The main sponsor is McVitie's, which has provided 7,000 Penguin bars for the women. This is despite the fact that there are no live penguins anywhere near the North Pole. "We all have to eat four bars a day," says Ms Roberts.

Another sponsor is Damart, which will supply vital thermal underwear for the party.

Isn't Ms Roberts worried about losing fingers and toes to frostbite? "Not at all. I'll do whatever it takes to get to the North Pole," she replies indomitably. When she gets there at the end of May, weather permitting, she's off to do a leg of the Tour de France. I'm off to the pub.

Richard Compton-Burnett has left NM Rothschild after nine years to join hi-tech corporate finance boutique NewMedia Investors. In fact corner shop might be a more accurate description - it's just him and the firm's founder, Tom Teichman.

Hungarian-born Mr Teichman launched the business when he resigned last May from Maid, the on-line information business he helped to found. Mr Teichman is also a founder shareholder of the Pelican restaurant chain.

Mr Compton-Burnett, 35, is a relative of the late Ivy Compton-Burnett, the famous author. "I've spent quite a lot of time recently promoting her work," he says.

He thinks her 20 books may include material suitable for a TV or film adaptation.

NewMedia, based just north of Oxford Street in London, will concentrate on small, fast-growing Internet, hi-tech and telecoms companies that need capital. Mr Compton-Burnett, a trained accountant, says they will look at venture capital deals as well as AIM and full listings.

The biggest hotel chain in the world has a new boss. Thomas R Oliver has been appointed chief executive officer of Holiday Inn Worldwide on the retirement of Bryan Langton.

The company, owned by Bass, has more than 2,200 hotels in 60 countries, so Mr Oliver, an American who lives in Holiday Inn's head office town of Atlanta, Georgia, will have a busy time of it.

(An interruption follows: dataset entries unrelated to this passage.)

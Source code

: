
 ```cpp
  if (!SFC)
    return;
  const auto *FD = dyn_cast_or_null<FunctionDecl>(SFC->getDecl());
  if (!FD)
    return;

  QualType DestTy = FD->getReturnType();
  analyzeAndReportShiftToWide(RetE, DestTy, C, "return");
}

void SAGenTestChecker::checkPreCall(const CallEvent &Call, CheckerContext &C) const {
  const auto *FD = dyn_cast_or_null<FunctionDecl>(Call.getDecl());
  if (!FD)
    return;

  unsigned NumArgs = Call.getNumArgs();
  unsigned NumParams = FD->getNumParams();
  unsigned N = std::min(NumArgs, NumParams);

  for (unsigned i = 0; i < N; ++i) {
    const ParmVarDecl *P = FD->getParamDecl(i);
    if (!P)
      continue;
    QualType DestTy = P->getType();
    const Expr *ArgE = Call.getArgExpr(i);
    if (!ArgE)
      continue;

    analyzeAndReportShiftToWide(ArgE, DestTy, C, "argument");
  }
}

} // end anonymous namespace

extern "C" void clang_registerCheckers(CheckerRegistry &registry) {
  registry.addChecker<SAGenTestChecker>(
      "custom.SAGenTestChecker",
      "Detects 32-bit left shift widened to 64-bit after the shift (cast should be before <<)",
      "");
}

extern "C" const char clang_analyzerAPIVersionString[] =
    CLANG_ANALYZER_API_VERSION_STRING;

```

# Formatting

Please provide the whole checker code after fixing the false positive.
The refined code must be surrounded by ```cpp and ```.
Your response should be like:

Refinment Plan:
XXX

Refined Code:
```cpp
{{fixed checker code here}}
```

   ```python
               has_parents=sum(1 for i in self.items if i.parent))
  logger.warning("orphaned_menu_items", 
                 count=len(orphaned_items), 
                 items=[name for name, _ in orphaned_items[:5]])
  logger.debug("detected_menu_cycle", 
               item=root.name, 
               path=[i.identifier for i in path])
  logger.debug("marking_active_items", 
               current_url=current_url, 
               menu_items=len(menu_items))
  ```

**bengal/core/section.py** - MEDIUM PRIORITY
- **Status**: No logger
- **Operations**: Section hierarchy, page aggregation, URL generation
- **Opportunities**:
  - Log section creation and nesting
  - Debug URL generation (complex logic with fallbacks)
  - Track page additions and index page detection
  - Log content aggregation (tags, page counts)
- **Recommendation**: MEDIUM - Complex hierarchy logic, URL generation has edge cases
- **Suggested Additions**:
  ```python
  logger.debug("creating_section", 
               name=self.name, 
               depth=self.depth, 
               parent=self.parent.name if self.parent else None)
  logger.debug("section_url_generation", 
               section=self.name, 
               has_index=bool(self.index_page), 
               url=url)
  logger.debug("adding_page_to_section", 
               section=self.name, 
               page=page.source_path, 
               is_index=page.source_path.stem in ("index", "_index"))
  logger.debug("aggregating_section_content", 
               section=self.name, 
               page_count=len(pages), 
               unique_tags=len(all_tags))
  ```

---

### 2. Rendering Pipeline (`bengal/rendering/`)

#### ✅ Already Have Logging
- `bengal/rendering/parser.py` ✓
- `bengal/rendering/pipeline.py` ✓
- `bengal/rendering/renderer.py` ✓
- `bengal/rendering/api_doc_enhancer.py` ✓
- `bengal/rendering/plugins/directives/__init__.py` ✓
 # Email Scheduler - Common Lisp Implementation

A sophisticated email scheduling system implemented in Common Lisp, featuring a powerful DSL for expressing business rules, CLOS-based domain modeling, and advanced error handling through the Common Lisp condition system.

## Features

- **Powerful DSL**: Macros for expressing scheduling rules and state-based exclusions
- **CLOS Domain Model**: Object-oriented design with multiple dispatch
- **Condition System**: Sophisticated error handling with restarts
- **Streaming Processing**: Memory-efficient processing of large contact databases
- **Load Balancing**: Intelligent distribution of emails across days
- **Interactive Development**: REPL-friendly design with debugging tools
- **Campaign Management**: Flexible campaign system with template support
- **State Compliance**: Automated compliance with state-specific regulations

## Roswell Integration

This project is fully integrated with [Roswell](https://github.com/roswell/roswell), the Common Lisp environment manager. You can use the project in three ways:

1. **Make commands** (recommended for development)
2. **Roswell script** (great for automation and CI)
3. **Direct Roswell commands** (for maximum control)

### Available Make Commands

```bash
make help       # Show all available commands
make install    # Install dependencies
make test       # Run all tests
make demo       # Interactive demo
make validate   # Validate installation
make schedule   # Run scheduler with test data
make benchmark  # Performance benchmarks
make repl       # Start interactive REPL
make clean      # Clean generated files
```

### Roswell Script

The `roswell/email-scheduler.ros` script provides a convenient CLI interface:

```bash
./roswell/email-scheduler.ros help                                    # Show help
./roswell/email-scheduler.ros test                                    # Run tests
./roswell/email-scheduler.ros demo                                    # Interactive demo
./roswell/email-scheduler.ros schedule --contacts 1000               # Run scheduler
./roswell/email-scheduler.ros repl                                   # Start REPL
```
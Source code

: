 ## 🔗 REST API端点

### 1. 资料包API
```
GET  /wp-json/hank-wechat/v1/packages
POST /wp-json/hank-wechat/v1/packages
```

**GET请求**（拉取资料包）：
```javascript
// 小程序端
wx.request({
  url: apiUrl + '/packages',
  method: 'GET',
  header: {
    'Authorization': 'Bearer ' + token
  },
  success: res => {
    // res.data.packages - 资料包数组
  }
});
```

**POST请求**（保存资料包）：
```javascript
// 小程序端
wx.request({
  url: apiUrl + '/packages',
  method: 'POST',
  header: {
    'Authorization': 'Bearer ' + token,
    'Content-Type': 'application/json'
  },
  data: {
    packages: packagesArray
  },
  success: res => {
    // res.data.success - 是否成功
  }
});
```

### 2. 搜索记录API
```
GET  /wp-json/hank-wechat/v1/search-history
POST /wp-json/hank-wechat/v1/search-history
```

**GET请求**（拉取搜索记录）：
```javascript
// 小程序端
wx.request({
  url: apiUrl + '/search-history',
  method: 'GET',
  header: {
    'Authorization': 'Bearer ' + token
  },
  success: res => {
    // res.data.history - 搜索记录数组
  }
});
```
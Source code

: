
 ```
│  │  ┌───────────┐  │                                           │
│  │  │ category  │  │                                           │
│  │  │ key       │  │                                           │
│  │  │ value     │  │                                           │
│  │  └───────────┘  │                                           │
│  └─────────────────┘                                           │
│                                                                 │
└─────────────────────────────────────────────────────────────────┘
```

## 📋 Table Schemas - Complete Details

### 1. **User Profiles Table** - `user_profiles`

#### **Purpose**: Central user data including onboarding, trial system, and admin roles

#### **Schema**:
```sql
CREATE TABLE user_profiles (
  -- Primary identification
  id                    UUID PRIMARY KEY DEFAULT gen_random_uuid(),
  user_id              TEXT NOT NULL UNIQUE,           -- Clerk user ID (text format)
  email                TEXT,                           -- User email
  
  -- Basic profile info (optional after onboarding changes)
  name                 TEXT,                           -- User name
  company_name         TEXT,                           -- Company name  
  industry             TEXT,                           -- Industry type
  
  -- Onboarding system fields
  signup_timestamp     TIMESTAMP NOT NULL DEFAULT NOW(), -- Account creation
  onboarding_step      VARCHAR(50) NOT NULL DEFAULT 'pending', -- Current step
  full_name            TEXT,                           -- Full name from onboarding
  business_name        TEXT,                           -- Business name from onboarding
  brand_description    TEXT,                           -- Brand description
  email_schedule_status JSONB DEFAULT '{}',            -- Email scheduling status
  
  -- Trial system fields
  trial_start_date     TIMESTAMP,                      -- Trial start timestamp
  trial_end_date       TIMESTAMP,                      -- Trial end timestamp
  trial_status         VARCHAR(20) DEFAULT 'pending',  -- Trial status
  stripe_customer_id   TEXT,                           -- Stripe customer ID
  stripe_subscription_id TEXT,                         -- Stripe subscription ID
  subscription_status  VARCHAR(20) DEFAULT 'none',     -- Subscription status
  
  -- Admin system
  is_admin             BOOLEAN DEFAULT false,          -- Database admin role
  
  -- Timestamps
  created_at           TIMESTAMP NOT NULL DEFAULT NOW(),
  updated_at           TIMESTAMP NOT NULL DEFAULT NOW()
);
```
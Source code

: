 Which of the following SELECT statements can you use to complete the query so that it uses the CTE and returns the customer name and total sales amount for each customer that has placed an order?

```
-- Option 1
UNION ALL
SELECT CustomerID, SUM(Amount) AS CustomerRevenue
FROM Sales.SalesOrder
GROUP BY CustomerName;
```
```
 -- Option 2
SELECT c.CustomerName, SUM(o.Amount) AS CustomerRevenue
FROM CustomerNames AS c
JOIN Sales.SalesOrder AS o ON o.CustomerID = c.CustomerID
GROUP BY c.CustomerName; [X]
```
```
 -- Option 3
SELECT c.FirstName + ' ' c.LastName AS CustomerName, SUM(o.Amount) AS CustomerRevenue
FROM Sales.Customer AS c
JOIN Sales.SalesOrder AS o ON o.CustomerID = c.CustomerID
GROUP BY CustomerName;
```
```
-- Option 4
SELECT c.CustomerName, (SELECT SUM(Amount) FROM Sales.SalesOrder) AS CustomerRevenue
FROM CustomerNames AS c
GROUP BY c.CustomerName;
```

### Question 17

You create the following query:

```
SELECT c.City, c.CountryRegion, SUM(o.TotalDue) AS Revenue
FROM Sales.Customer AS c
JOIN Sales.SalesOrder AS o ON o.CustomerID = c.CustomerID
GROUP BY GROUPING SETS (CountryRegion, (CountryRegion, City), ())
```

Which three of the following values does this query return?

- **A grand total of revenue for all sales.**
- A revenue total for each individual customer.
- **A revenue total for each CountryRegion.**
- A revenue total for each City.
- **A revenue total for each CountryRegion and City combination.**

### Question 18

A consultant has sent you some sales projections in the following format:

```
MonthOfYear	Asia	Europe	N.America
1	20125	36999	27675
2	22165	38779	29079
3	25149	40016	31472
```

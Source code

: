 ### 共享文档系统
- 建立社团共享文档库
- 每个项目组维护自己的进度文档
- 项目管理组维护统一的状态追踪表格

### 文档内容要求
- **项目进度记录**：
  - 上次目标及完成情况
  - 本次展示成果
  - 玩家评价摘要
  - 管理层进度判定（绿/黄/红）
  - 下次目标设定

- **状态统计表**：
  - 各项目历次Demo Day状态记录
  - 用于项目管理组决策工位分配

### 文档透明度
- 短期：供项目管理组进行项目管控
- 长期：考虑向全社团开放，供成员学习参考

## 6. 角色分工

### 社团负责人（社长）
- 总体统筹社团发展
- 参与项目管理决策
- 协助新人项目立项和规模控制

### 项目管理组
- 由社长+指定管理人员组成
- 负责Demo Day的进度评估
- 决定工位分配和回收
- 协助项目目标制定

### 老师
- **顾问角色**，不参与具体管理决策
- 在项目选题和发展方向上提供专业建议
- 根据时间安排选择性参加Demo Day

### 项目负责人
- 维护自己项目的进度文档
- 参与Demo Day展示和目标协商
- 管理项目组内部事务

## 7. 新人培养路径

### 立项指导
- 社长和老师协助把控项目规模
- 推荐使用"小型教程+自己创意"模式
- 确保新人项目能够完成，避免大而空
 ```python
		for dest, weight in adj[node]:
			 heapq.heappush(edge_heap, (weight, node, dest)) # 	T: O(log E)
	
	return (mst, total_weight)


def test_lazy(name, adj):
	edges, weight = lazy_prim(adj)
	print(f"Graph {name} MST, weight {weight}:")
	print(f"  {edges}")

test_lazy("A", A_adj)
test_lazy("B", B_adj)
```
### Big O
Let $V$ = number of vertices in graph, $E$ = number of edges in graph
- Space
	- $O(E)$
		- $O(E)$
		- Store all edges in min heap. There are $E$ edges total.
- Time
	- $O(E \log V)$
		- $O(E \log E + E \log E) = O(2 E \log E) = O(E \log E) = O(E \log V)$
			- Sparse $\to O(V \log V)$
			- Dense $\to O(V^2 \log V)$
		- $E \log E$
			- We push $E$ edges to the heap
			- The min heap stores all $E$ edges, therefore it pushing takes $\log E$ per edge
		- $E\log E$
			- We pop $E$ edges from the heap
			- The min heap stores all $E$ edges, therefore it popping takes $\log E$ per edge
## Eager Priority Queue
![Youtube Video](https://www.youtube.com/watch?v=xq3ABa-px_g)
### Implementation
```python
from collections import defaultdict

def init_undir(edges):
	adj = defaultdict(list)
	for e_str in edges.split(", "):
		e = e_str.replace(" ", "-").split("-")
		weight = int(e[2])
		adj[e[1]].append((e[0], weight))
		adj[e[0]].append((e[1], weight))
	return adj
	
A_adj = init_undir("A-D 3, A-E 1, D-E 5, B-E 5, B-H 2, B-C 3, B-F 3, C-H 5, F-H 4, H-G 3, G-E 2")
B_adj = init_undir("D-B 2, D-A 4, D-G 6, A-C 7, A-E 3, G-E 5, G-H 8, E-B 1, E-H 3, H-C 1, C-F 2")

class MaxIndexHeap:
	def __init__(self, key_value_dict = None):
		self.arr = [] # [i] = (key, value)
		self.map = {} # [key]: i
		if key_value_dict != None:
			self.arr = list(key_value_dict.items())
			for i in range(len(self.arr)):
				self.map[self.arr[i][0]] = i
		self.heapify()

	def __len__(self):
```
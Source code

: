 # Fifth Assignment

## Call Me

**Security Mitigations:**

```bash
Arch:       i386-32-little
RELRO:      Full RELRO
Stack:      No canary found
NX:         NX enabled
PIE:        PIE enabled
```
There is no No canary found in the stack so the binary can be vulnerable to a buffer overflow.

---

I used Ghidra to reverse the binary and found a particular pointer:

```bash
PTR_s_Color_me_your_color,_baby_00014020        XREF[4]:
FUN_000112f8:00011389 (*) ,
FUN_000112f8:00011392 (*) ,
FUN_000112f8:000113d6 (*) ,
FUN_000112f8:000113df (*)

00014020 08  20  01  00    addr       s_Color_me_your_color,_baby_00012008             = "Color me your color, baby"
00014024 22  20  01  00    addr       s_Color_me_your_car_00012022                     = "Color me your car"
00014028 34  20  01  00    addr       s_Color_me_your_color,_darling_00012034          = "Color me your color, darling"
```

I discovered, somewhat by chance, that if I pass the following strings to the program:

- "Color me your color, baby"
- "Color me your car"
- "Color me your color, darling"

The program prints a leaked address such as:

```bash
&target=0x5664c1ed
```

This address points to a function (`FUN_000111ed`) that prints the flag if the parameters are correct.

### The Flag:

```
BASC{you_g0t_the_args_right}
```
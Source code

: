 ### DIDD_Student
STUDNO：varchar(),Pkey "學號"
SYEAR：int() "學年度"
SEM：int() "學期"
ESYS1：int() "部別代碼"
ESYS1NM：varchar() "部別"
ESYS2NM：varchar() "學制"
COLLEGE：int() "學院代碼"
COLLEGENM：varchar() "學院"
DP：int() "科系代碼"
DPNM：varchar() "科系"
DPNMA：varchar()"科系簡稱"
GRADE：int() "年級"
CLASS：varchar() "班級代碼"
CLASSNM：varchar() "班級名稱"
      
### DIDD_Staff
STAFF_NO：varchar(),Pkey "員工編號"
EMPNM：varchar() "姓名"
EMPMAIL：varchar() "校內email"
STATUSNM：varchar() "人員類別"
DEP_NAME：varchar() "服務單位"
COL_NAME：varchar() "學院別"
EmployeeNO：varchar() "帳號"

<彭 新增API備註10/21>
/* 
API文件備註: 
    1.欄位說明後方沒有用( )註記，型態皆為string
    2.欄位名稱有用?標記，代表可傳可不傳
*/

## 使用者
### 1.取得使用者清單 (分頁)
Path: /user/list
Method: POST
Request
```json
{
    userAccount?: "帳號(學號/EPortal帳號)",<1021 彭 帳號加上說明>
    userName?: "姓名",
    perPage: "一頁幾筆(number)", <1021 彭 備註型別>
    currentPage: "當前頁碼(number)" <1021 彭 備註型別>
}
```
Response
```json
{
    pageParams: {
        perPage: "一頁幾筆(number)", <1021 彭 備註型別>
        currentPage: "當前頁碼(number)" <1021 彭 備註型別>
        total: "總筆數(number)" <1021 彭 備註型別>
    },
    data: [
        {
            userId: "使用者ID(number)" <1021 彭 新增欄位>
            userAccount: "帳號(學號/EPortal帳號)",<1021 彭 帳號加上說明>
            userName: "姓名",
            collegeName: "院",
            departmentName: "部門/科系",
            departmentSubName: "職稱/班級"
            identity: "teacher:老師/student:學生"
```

Mr Langton, a Brit who has just turned 60, has already extended his stay at the top beyond retirement age in order to give time for a replacement to be found. Mr Langton joined Bass in 1971 and the brewing group's board in 1985. Four years after that Bass bought Holiday Inn.

The BBC has just appointed a new transport correspondent, Simon Montague. Mr Montague, the weatherbeaten heart-throb of BBC reporting, turns out to be an experienced sea dog.

Nuclear Electric snapped him up to join a round-the-world yacht race. In fact, he was on the Nuclear Electric yacht when interviews for the Beeb job were being held and was interviewed on the boat via a satellite link.

It's official: Tony Blair's New Labour Party is the party of business. On Wednesday Hugh Aldous, managing partner of accountants Robson Rhodes, presented Mr Blair with an award from Investors in People (IiP), a prize usually reserved for companies such as IBM and Mercury Asset Management. IiP is a national quality standard awarded "to organisations for the training and development of their people". Labour is the first political party to receive it.